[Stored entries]
>>>

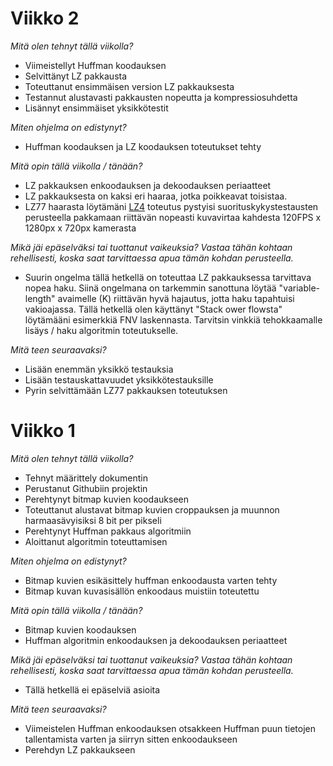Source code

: # Viikko 2

_Mitä olen tehnyt tällä viikolla?_

* Viimeistellyt Huffman koodauksen
* Selvittänyt LZ pakkausta
* Toteuttanut ensimmäisen version LZ pakkauksesta
* Testannut alustavasti pakkausten nopeutta ja kompressiosuhdetta
* Lisännyt ensimmäiset yksikkötestit

_Miten ohjelma on edistynyt?_

*  Huffman koodauksen ja LZ koodauksen toteutukset tehty 

_Mitä opin tällä viikolla / tänään?_

* LZ pakkauksen enkoodauksen ja dekoodauksen periaatteet
* LZ pakkauksesta on kaksi eri haaraa, jotka poikkeavat toisistaa.
* LZ77 haarasta löytämäni [LZ4](https://github.com/lz4/lz4) toteutus pystyisi suorituskykystestausten perusteella pakkamaan riittävän nopeasti kuvavirtaa kahdesta 120FPS x 1280px x 720px kamerasta

_Mikä jäi epäselväksi tai tuottanut vaikeuksia? Vastaa tähän kohtaan rehellisesti, koska saat tarvittaessa apua tämän kohdan perusteella._

* Suurin ongelma tällä hetkellä on toteuttaa LZ pakkauksessa tarvittava nopea haku. 
Siinä ongelmana on tarkemmin sanottuna löytää "variable-length" avaimelle (K) riittävän hyvä hajautus, jotta
haku tapahtuisi vakioajassa. Tällä hetkellä olen käyttänyt "Stack ower flowsta" löytämääni esimerkkiä FNV laskennasta. Tarvitsin vinkkiä tehokkaamalle lisäys / haku algoritmin toteutukselle.

_Mitä teen seuraavaksi?_

* Lisään enemmän yksikkö testauksia
* Lisään testauskattavuudet yksikkötestauksille
* Pyrin selvittämään LZ77 pakkauksen toteutuksen

# Viikko 1

_Mitä olen tehnyt tällä viikolla?_

* Tehnyt määrittely dokumentin
* Perustanut Githubiin projektin
* Perehtynyt bitmap kuvien koodaukseen
* Toteuttanut alustavat bitmap kuvien croppauksen ja muunnon harmaasävyisiksi 8 bit per pikseli
* Perehtynyt Huffman pakkaus algoritmiin
* Aloittanut algoritmin toteuttamisen

_Miten ohjelma on edistynyt?_

*  Bitmap kuvien esikäsittely huffman enkoodausta varten tehty
*  Bitmap kuvan kuvasisällön enkoodaus muistiin toteutettu 

_Mitä opin tällä viikolla / tänään?_

* Bitmap kuvien koodauksen
* Huffman algoritmin enkoodauksen ja dekoodauksen periaatteet

_Mikä jäi epäselväksi tai tuottanut vaikeuksia? Vastaa tähän kohtaan rehellisesti, koska saat tarvittaessa apua tämän kohdan perusteella._

* Tällä hetkellä ei epäselviä asioita

_Mitä teen seuraavaksi?_

* Viimeistelen Huffman enkoodauksen otsakkeen Huffman puun tietojen tallentamista varten ja siirryn sitten enkoodaukseen
* Perehdyn LZ pakkaukseen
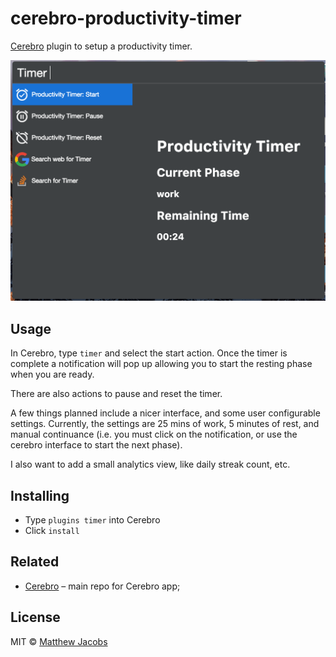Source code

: # cerebro-productivity-timer

[Cerebro](https://cerebroapp.com) plugin to setup a productivity timer.

![](./screenshot.png)

## Usage

In Cerebro, type `timer` and select the start action. Once the timer is complete a notification will pop up allowing you to start the resting phase when you are ready.

There are also actions to pause and reset the timer.

A few things planned include a nicer interface, and some user configurable settings.
Currently, the settings are 25 mins of work, 5 minutes of rest, and manual continuance (i.e. you must click on the notification, or use the cerebro interface to start the next phase).

I also want to add a small analytics view, like daily streak count, etc.

## Installing

* Type `plugins timer` into Cerebro
* Click `install`

## Related

- [Cerebro](http://github.com/KELiON/cerebro) – main repo for Cerebro app;

## License

MIT © [Matthew Jacobs](https://www.mattjdev.com)
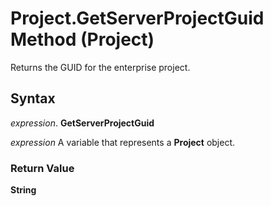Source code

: 
# Project.GetServerProjectGuid Method (Project)

Returns the GUID for the enterprise project.


## Syntax

 _expression_. **GetServerProjectGuid**

 _expression_ A variable that represents a **Project** object.


### Return Value

 **String**

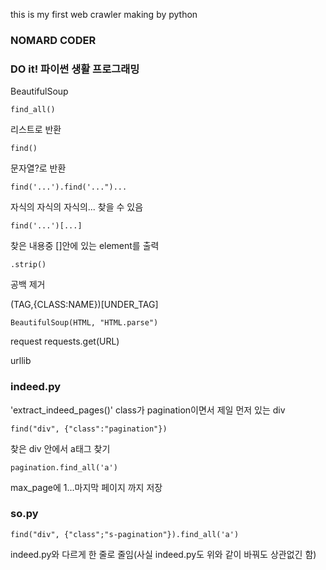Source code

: this is my first web crawler making by python
### NOMARD CODER
### DO it! 파이썬 생활 프로그래밍

BeautifulSoup

    find_all()

리스트로 반환

    find()

문자열?로 반환

    find('...').find('...")...

자식의 자식의 자식의... 찾을 수 있음

    find('...')[...]

찾은 내용중 []안에 있는 element를 출력

    .strip()

공백 제거

(TAG,{CLASS:NAME})[UNDER_TAG]

    BeautifulSoup(HTML, "HTML.parse")

request
requests.get(URL)

urllib

### indeed.py

'extract_indeed_pages()'
class가 pagination이면서 제일 먼저 있는 div

    find("div", {"class":"pagination"})

찾은 div 안에서 a태그 찾기

    pagination.find_all('a')

max_page에 1...마지막 페이지 까지 저장

### so.py

    find("div", {"class";"s-pagination"}).find_all('a')

indeed.py와 다르게 한 줄로 줄임(사실 indeed.py도 위와 같이 바꿔도 상관없긴 함)

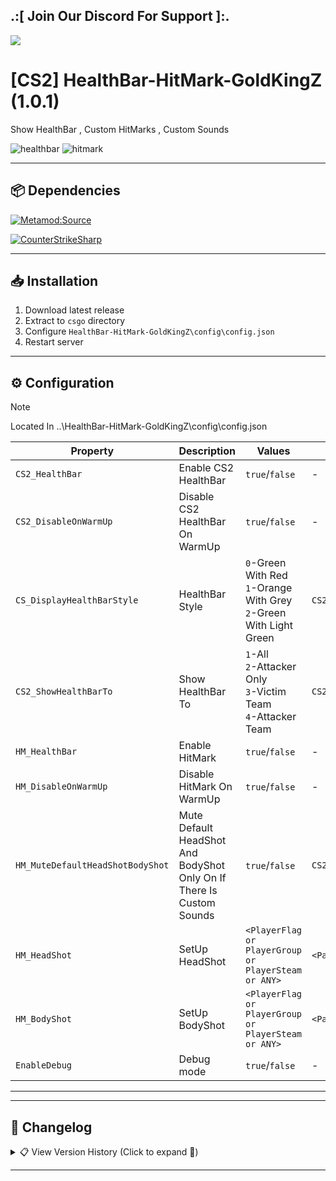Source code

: ## .:[ Join Our Discord For Support ]:.

<a href="https://discord.com/invite/U7AuQhu"><img src="https://discord.com/api/guilds/651838917687115806/widget.png?style=banner2"></a>

# [CS2] HealthBar-HitMark-GoldKingZ (1.0.1)

Show HealthBar , Custom HitMarks , Custom Sounds

![healthbar](https://github.com/user-attachments/assets/25e88501-00c8-4fea-b7fd-7324d79048db)
![hitmark](https://github.com/user-attachments/assets/0a7a6e2b-79f8-4102-92ef-67473db1138d)

---

## 📦 Dependencies
[![Metamod:Source](https://img.shields.io/badge/Metamod:Source-2.x-2d2d2d?logo=sourceengine)](https://www.sourcemm.net/downloads.php?branch=dev)

[![CounterStrikeSharp](https://img.shields.io/badge/CounterStrikeSharp-83358F)](https://github.com/roflmuffin/CounterStrikeSharp)

---

## 📥 Installation

1. Download latest release
2. Extract to `csgo` directory
3. Configure `HealthBar-HitMark-GoldKingZ\config\config.json`
4. Restart server

---

## ⚙️ Configuration

> [!NOTE]
> Located In ..\HealthBar-HitMark-GoldKingZ\config\config.json                                           
>

| Property | Description | Values | Required |  
|----------|-------------|--------|----------|  
| `CS2_HealthBar` | Enable CS2 HealthBar | `true`/`false` | - |  
| `CS2_DisableOnWarmUp` | Disable CS2 HealthBar On WarmUp | `true`/`false` | - |  
| `CS_DisplayHealthBarStyle` | HealthBar Style | `0`-Green With Red<br>`1`-Orange With Grey<br>`2`-Green With Light Green | `CS2_HealthBar=true` |  
| `CS2_ShowHealthBarTo` | Show HealthBar To | `1`-All<br>`2`-Attacker Only<br>`3`-Victim Team<br>`4`-Attacker Team | `CS2_HealthBar=true` |  
| `HM_HealthBar` | Enable HitMark | `true`/`false` | - |  
| `HM_DisableOnWarmUp` | Disable HitMark On WarmUp | `true`/`false` | - |  
| `HM_MuteDefaultHeadShotBodyShot` | Mute Default HeadShot And BodyShot Only On If There Is Custom Sounds | `true`/`false` | `CS2_HealthBar=true` |  
| `HM_HeadShot` | SetUp HeadShot | `<PlayerFlag or PlayerGroup or PlayerSteam or ANY>`|`<Path>`|`<Optional SoundPath>` | `CS2_HealthBar=true` |  
| `HM_BodyShot` | SetUp BodyShot | `<PlayerFlag or PlayerGroup or PlayerSteam or ANY>`|`<Path>`|`<Optional SoundPath>` | `CS2_HealthBar=true` |  
| `EnableDebug` | Debug mode | `true`/`false` | - |  


---

---

## 📜 Changelog

<details>
<summary>📋 View Version History (Click to expand 🔽)</summary>

### [1.0.1]
- Added CS2_ShowHealthBarTo 3 = Victim Team 4 = Attacker Team
- Added HM_HealthBar
- Added HM_DisableOnWarmUp
- Added HM_MuteDefaultHeadShotBodyShot
- Added HM_HeadShot
- Added HM_BodyShot
- Added EnableDebug
- Added In config.json info on each what it do

### [1.0.0]
- Initial Release

</details>

---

<<<

EXERCISE DIRECTIONS
Would you copy out exactly the lines above that start at the one containing "Viimeistellyt Huffman koodauksen" and end at the one containing "tarvittava nopea haku.", inclusive?

PROBLEM SOLUTION
* Viimeistellyt Huffman koodauksen
* Selvittänyt LZ pakkausta
* Toteuttanut ensimmäisen version LZ pakkauksesta
* Testannut alustavasti pakkausten nopeutta ja kompressiosuhdetta
* Lisännyt ensimmäiset yksikkötestit

_Miten ohjelma on edistynyt?_

*  Huffman koodauksen ja LZ koodauksen toteutukset tehty 

_Mitä opin tällä viikolla / tänään?_

* LZ pakkauksen enkoodauksen ja dekoodauksen periaatteet
* LZ pakkauksesta on kaksi eri haaraa, jotka poikkeavat toisistaa.
* LZ77 haarasta löytämäni [LZ4](https://github.com/lz4/lz4) toteutus pystyisi suorituskykystestausten perusteella pakkamaan riittävän nopeasti kuvavirtaa kahdesta 120FPS x 1280px x 720px kamerasta

_Mikä jäi epäselväksi tai tuottanut vaikeuksia? Vastaa tähän kohtaan rehellisesti, koska saat tarvittaessa apua tämän kohdan perusteella._

* Suurin ongelma tällä hetkellä on toteuttaa LZ pakkauksessa tarvittava nopea haku. 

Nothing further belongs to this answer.